In summary, the present investigation is concerned with a forced comparison paradigm where one’s responses to social rejection are studied as a function of the similarity/dissimilarity between oneself and the chosen individual. It is expected that social rejection will effect affective and self-evaluative reponses only when it occurs in the context of similar other’s social success.

METHOD

Overview and design

Sixty-five male undergraduates enrolled in an introductory psychology course participated in the experiment as part of a course requirement. Each male first encountered an attitudinally similar or dissimilar male confederate. Sub- sequently, an attractive female confederate either chose the male confederate as a work partner or said she would rather have the experimenter make the choice for her.
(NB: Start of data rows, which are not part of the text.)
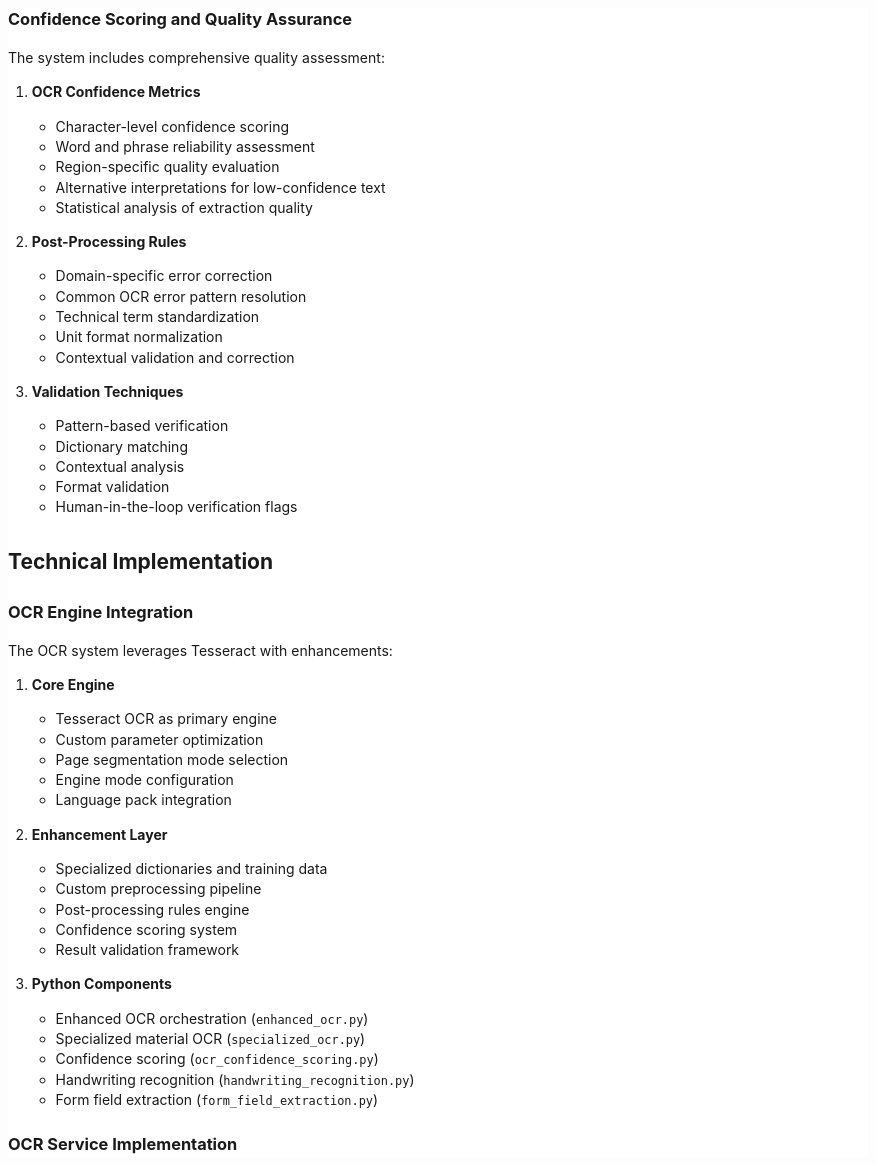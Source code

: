 ### Confidence Scoring and Quality Assurance

The system includes comprehensive quality assessment:

1. **OCR Confidence Metrics**
   - Character-level confidence scoring
   - Word and phrase reliability assessment
   - Region-specific quality evaluation
   - Alternative interpretations for low-confidence text
   - Statistical analysis of extraction quality

2. **Post-Processing Rules**
   - Domain-specific error correction
   - Common OCR error pattern resolution
   - Technical term standardization
   - Unit format normalization
   - Contextual validation and correction

3. **Validation Techniques**
   - Pattern-based verification
   - Dictionary matching
   - Contextual analysis
   - Format validation
   - Human-in-the-loop verification flags

## Technical Implementation

### OCR Engine Integration

The OCR system leverages Tesseract with enhancements:

1. **Core Engine**
   - Tesseract OCR as primary engine
   - Custom parameter optimization
   - Page segmentation mode selection
   - Engine mode configuration
   - Language pack integration

2. **Enhancement Layer**
   - Specialized dictionaries and training data
   - Custom preprocessing pipeline
   - Post-processing rules engine
   - Confidence scoring system
   - Result validation framework

3. **Python Components**
   - Enhanced OCR orchestration (`enhanced_ocr.py`)
   - Specialized material OCR (`specialized_ocr.py`)
   - Confidence scoring (`ocr_confidence_scoring.py`)
   - Handwriting recognition (`handwriting_recognition.py`)
   - Form field extraction (`form_field_extraction.py`)

### OCR Service Implementation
Thus, a 2 (attitudinally similar versus dissimilar other) x 2 (subject rejected and the other male chosen versus neither choice nor rejection) between-subjects design was employed.

Procedure

Upon arrival at a designated location, subjects met a male and a female confederate who had supposedly signed up for the same experiment. After checking all names, the experimenter told the subject and the two confederates that the experiment was on creative problem solving by individuals and dyads in several sex competitions. To accomplish this goal, the experiment was said to have two parts. It was indicated that in the first part, one male was to work alone and the other male with a female, while in the second part the two males were to work together and the female was to work by herself.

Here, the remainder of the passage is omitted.